INTRODUCTION: Commodities, raw or partially processed, are often the most significant exports of developing countries, and revenues obtained from them have an important effect on the economies and living standards in these countries. Commodity price fluctuations, along with the globalization of the world economy and increased liberalization of commodity markets have led to profound changes that seriously affect the weaker economies of the developing world. Prices have fallen over time, so countries and producers dependent on them find that their income does not keep pace with the costs of imports or the costs of production. The fluctuations in their prices in response to 'normal' changes in demand or supply are larger than those in other prices. These problems face all countries which produce commodities, developed and developing, but they are more serious for developing. The first potential remedy is obvious, for developing countries to move out of commodities into different types of export: manufactures or services. The fluctuations of individual commodity prices suggest that diversifying into more commodities could reduce the risk of fluctuations in total income.
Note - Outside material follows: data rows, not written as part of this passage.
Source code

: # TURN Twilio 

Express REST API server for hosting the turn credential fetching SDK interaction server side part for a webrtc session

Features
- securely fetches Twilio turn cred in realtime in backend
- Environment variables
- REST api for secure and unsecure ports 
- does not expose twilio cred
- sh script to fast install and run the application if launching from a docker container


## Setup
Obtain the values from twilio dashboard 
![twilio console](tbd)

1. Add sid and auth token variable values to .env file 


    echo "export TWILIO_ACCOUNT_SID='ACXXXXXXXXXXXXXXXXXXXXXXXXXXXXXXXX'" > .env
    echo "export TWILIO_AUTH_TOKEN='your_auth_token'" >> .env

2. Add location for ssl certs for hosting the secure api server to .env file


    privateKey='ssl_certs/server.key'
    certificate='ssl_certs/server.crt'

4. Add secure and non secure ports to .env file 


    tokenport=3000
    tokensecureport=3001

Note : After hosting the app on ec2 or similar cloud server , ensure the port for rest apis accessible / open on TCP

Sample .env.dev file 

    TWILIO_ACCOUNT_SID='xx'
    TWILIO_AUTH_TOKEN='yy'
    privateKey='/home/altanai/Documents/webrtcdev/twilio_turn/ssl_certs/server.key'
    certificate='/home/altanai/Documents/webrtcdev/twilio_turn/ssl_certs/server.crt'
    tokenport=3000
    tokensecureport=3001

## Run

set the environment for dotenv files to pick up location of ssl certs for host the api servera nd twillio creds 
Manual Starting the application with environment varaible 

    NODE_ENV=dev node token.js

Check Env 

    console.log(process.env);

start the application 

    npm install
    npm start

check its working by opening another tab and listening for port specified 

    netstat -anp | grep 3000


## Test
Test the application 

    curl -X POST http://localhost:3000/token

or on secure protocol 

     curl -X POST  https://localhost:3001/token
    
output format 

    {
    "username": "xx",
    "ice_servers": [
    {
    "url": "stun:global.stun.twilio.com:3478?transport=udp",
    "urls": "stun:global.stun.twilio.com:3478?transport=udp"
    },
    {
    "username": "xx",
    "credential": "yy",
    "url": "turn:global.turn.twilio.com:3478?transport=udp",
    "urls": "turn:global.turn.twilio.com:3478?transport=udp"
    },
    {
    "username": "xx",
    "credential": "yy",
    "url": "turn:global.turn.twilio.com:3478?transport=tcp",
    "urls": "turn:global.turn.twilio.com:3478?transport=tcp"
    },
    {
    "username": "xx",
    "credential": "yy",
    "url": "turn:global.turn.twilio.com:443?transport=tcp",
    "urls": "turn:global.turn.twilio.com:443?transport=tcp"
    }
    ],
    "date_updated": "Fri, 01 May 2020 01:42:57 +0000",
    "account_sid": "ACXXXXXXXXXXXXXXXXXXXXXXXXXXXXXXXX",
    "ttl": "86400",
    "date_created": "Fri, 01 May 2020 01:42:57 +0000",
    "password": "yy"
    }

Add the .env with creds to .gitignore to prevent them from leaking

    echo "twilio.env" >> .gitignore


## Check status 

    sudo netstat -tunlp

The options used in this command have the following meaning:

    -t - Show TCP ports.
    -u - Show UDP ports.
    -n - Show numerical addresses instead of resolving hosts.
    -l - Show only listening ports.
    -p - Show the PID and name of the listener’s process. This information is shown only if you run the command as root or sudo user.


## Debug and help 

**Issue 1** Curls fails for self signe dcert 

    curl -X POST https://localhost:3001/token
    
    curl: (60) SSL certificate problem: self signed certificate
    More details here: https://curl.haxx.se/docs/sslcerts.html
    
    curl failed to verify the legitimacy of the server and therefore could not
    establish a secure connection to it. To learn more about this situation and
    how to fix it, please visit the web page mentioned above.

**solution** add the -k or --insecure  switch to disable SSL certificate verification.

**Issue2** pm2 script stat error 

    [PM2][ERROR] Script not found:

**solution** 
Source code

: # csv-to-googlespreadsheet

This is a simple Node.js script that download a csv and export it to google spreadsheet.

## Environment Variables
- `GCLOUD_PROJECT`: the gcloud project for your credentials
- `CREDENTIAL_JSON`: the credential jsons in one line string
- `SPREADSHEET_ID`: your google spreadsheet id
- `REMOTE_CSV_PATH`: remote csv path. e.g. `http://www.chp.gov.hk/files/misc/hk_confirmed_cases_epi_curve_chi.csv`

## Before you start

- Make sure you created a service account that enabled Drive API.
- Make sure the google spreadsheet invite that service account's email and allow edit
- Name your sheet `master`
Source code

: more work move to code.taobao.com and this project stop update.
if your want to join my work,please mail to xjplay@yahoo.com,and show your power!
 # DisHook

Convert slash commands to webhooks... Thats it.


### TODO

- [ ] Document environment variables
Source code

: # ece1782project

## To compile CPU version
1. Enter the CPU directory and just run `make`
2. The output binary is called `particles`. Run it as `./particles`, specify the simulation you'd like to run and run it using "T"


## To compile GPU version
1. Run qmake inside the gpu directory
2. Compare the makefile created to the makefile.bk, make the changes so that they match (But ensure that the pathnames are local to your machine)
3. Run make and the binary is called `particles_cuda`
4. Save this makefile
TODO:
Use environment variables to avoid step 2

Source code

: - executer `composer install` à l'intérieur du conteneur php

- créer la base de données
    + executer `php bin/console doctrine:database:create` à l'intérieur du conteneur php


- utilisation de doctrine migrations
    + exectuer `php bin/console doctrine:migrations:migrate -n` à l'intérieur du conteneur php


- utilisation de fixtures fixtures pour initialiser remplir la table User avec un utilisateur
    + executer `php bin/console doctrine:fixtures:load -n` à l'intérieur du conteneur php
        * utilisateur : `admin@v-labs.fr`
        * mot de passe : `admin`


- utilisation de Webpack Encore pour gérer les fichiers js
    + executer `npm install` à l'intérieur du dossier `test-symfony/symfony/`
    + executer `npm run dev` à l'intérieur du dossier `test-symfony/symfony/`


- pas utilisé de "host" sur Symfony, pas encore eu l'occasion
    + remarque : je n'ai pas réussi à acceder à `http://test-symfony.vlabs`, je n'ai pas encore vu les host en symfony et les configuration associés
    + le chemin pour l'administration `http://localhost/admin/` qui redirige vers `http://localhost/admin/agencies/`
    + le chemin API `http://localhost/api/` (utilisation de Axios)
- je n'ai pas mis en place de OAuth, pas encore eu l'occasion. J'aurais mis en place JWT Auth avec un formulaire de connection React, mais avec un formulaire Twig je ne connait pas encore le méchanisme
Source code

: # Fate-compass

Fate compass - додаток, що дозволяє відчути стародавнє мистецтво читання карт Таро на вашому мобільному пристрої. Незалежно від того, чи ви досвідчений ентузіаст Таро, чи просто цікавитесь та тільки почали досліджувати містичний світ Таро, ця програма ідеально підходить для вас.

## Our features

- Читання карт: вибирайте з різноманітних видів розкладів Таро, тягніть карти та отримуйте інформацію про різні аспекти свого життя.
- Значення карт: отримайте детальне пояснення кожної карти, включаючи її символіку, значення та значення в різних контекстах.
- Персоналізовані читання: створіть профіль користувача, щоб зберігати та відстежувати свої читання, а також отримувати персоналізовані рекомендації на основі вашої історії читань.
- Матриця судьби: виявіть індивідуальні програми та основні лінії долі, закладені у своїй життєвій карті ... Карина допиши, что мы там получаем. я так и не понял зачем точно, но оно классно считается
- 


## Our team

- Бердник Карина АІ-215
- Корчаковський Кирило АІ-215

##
Moving into processing activities related to the commodity may increase income and reduce fluctuations CONTENTS: The study undertook an analysis of the dependence of developing countries on commodity exports, addressing the specific problems of the countries concerned, on a regional basis. The regions considered in particular were sub-Saharan Africa, South Asia, Latin America and the Caribbean. It looked at the changes taking place in international commodity markets and how developing countries can be better equipped to deal with new developments. It clarified the appropriate instruments, which assists commodity-dependent developing countries to cope with the difficulties resulting from commodity dependence. The factors may be is that inflation is more of a problem for developing countries. As a result, central banks are tightening monetary policy while central banks in the developed world are still dithering over whether to do so.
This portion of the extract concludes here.